Recent Bankruptcy Decisions from the Appellate Courts - September 2005



as published in the Norton Bankruptcy Law Advisor


In re Smart World Technologies, LLC
--- F.3d ----, 2005 WL 2197676 (2nd Cir.(N.Y.))
Holding:  The Second Circuit vacated approval of an adversary proceeding settlement that had been obtained by a creditor over the objection of the debtor-in-possession plaintiff.  A creditor’s § 1109(b) right to be heard does not override the debtor-in-possession’s sole power to settle the estate’s claims pursuant to § 323(a) and Rule 9019, and there was insufficient evidence to support the creditor’s claim of derivative standing.


In re Cain
--- F.3d ----, 2005 WL 2240969 (6th Cir. Sept. 16, 2005)
Holding:   Pre-petition foreclosure on debtors’ principal residence precluded any right to cure in bankruptcy pursuant to § 1322(c)(1), because such right exists until a “foreclosure sale,” which unambiguously refers to a discreet event such as an auction, and does not extend through the period of a debtor’s post-foreclosure right of redemption under state law.  Lender’s objection to the debtors’ plan, which proposed to cure default and make payments beyond the redemption period, was properly sustained.

In re National Century Financial Enterprises, Inc.
--- F.3d ----, 2005 WL 2206780 (6th Cir. Sept. 13, 2005)
Holding: Creditor’s state court litigation against third party financial institution which held debtor’s funds was subject to the automatic stay pursuant to § 362(a)(3), even though the creditor claimed ownership of the funds via a constructive trust.


In re Ybarra
--- F.3d ----, 2005 WL 2218905 (9th Cir. Sept. 14, 2005)
Holding:   After the Chapter 7 Debtor successfully reversed a purchase and dismissal of her prepetition contractual claim, the Debtor’s postpetition prosecution of the claim was a new act that entitled the successful defendant to a postpetition attorney fee claim.

In re Cooper Commons, LLC
--- F.3d ----, 2005 WL 2209929 (9th Cir. Sept. 13, 2005)
Holding:  Appeal of approval of post-petition loan that would pay the ongoing fees of the trustee but not pay the previously incurred fees of debtor-in-possession counsel was moot pursuant to § 364(e) because the validity of the loan would be threatened by any of the three alternative forms of relief requested: (i) invalidate the loan, (ii) order the loan proceeds to be distributed in part to debtor-in-possession counsel, or (iii) order an increase in the amount of the loan.


In re Faragalla
--- F.3d ----, 2005 WL 2203239 (10th Cir.
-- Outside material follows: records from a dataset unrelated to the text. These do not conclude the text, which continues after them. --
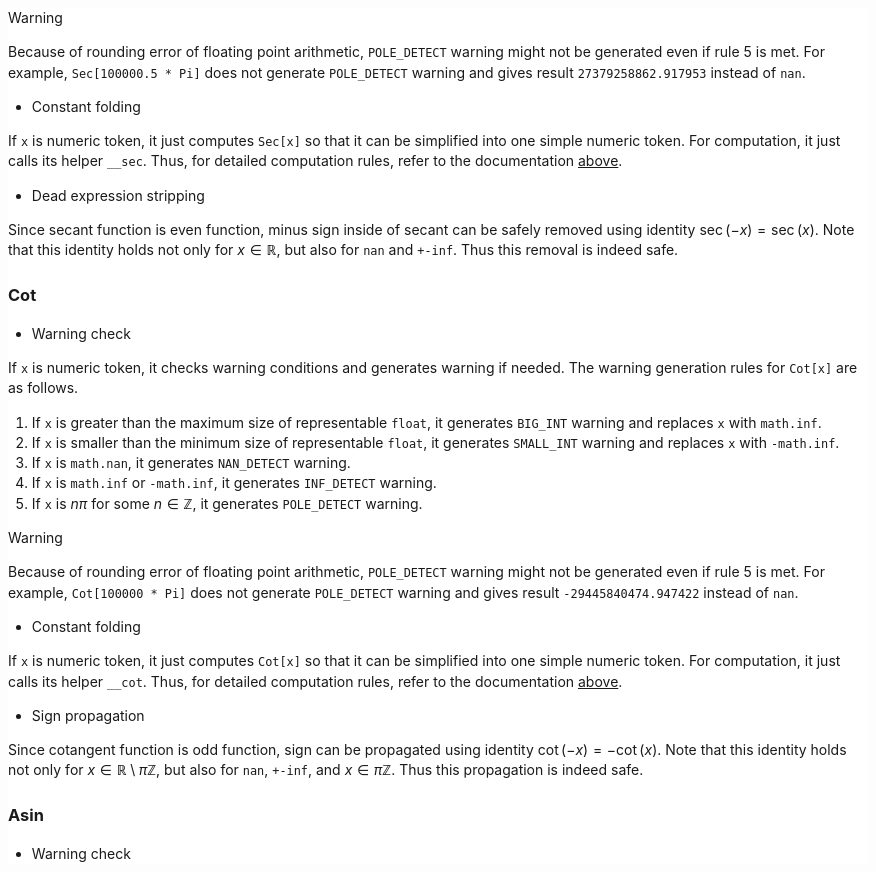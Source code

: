 > [!WARNING]
> Because of rounding error of floating point arithmetic, `POLE_DETECT` warning might not be generated even if rule 5 is met.
For example, `Sec[100000.5 * Pi]` does not generate `POLE_DETECT` warning and gives result `27379258862.917953` instead of `nan`.

- Constant folding

If `x` is numeric token, it just computes `Sec[x]` so that it can be simplified into one simple numeric token.
For computation, it just calls its helper `__sec`.
Thus, for detailed computation rules, refer to the documentation [above](#__secx).

- Dead expression stripping

Since secant function is even function, minus sign inside of secant can be safely removed using identity $\sec(-x)=\sec(x)$.
Note that this identity holds not only for $x\in\mathbb{R}$, but also for `nan` and `+-inf`.
Thus this removal is indeed safe.

### Cot
- Warning check

If `x` is numeric token, it checks warning conditions and generates warning if needed.
The warning generation rules for `Cot[x]` are as follows.
1. If `x` is greater than the maximum size of representable `float`, it generates `BIG_INT` warning and replaces `x` with `math.inf`.
2. If `x` is smaller than the minimum size of representable `float`, it generates `SMALL_INT` warning and replaces `x` with `-math.inf`.
3. If `x` is `math.nan`, it generates `NAN_DETECT` warning.
4. If `x` is `math.inf` or `-math.inf`, it generates `INF_DETECT` warning.
5. If `x` is $n\pi$ for some $n\in\mathbb{Z}$, it generates `POLE_DETECT` warning.

> [!WARNING]
> Because of rounding error of floating point arithmetic, `POLE_DETECT` warning might not be generated even if rule 5 is met.
For example, `Cot[100000 * Pi]` does not generate `POLE_DETECT` warning and gives result `-29445840474.947422` instead of `nan`.

- Constant folding

If `x` is numeric token, it just computes `Cot[x]` so that it can be simplified into one simple numeric token.
For computation, it just calls its helper `__cot`.
Thus, for detailed computation rules, refer to the documentation [above](#__cotx).

- Sign propagation

Since cotangent function is odd function, sign can be propagated using identity $\cot(-x)=-\cot(x)$.
Note that this identity holds not only for $x\in\mathbb{R}\setminus\pi\mathbb{Z}$, but also for `nan`, `+-inf`, and $x\in\pi\mathbb{Z}$.
Thus this propagation is indeed safe.

### Asin
- Warning check
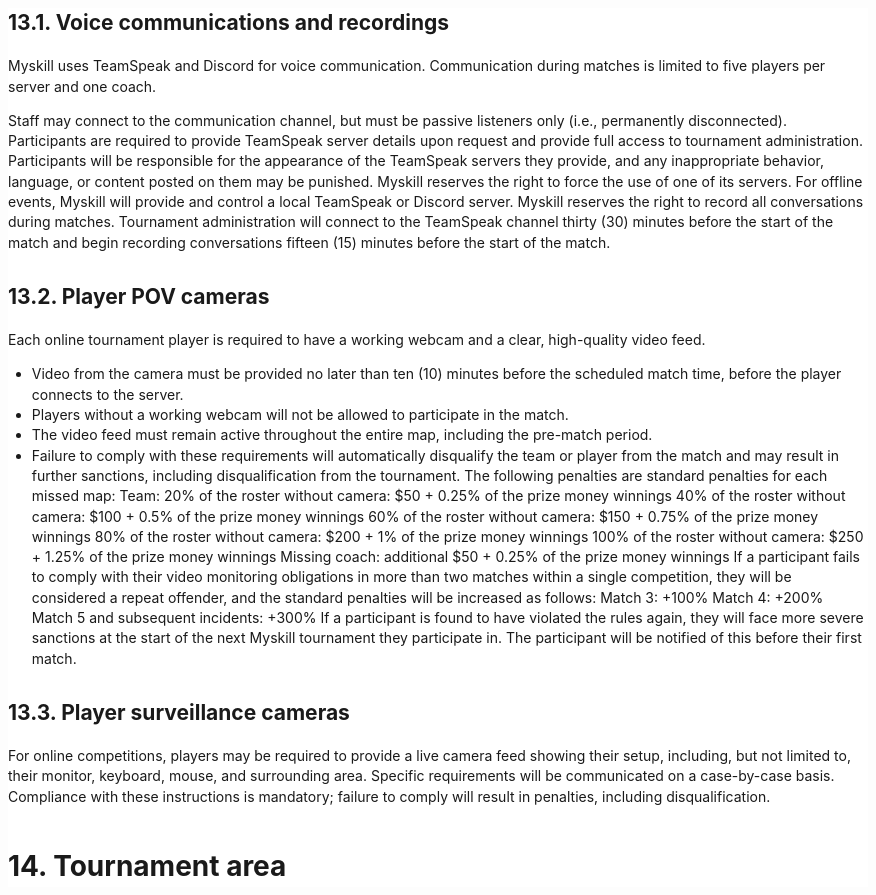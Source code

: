 ## 13.1. Voice communications and recordings

Myskill uses TeamSpeak and Discord for voice communication. Communication during matches is limited to five players per server and one coach.

Staff may connect to the communication channel, but must be passive listeners only (i.e., permanently disconnected). Participants are required to provide TeamSpeak server details upon request and provide full access to tournament administration. Participants will be responsible for the appearance of the TeamSpeak servers they provide, and any inappropriate behavior, language, or content posted on them may be punished. Myskill reserves the right to force the use of one of its servers.
For offline events, Myskill will provide and control a local TeamSpeak or Discord server.
Myskill reserves the right to record all conversations during matches. Tournament administration will connect to the TeamSpeak channel thirty (30) minutes before the start of the match and begin recording conversations fifteen (15) minutes before the start of the match.

## 13.2. Player POV cameras

Each online tournament player is required to have a working webcam and a clear, high-quality video feed.
- Video from the camera must be provided no later than ten (10) minutes before the scheduled match time, before the player connects to the server.
- Players without a working webcam will not be allowed to participate in the match.
- The video feed must remain active throughout the entire map, including the pre-match period.
- Failure to comply with these requirements will automatically disqualify the team or player from the match and may result in further sanctions, including disqualification from the tournament. The following penalties are standard penalties for each missed map:
Team:
20% of the roster without camera: $50 + 0.25% of the prize money winnings
40% of the roster without camera: $100 + 0.5% of the prize money winnings
60% of the roster without camera: $150 + 0.75% of the prize money winnings
80% of the roster without camera: $200 + 1% of the prize money winnings
100% of the roster without camera: $250 + 1.25% of the prize money winnings
Missing coach: additional $50 + 0.25% of the prize money winnings
If a participant fails to comply with their video monitoring obligations in more than two matches within a single competition, they will be considered a repeat offender, and the standard penalties will be increased as follows:
Match 3: +100%
Match 4: +200%
Match 5 and subsequent incidents: +300%
If a participant is found to have violated the rules again, they will face more severe sanctions at the start of the next Myskill tournament they participate in. The participant will be notified of this before their first match.

## 13.3. Player surveillance cameras

For online competitions, players may be required to provide a live camera feed showing their setup, including, but not limited to, their monitor, keyboard, mouse, and surrounding area. Specific requirements will be communicated on a case-by-case basis. Compliance with these instructions is mandatory; failure to comply will result in penalties, including disqualification.

# 14. Tournament area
Sept. 12, 2005)
Holding:  Dismissal of appeal as untimely was improper, when notice of appeal was filed within 10 days of docket entry of underlying order, despite the fact that the Bankruptcy Judge had signed the order 13 days prior to the notice of appeal.  Pursuant to Bankruptcy Rule 5003(a), the relevant date for calculating the time for appeal is the date the bankruptcy court clerk dockets the order, not the date it is signed by the bankruptcy court judge.


Justice Cometh Ltd. v. Lambert
--- F.3d ----, 2005 WL 2403079 (11th Cir. Sept. 30, 2005)
Holding:  Debtor’s complaint in U.S. District Court alleging willful violation of the automatic stay pursuant to § 362(h) was improperly dismissed by the District Court for lack of subject matter jurisdiction.  Although district courts may refer bankruptcy cases to their respective bankruptcy courts, district courts are explicitly given original subject matter jurisdiction over bankruptcy cases pursuant to 28 U.S.C. § 1334.

Finova Capital Corp. v. Larson Pharmacy Inc. (In re Optical Techs., Inc.)
--- F.3d ----, 2005 WL 2276420 (11th Cir. Sept. 20, 2005)
Holding:  Confirmation order and plan bound non-debtor lessors and lessees to new contractual terms even though the leases had expired pre-petition.  The lessees were scheduled as creditors and provided with summaries of the plan, which gave new life to leases that had expired pre-petition.  The lessees failed to object to confirmation but objected when the lessor attempted to enforce the leases post-confirmation.  The Court held that the confirmation order and plan were res judicata  and barred relitigation of the enforceability of the leases and the issue of whether the Bankruptcy Court had subject-matter jurisdiction.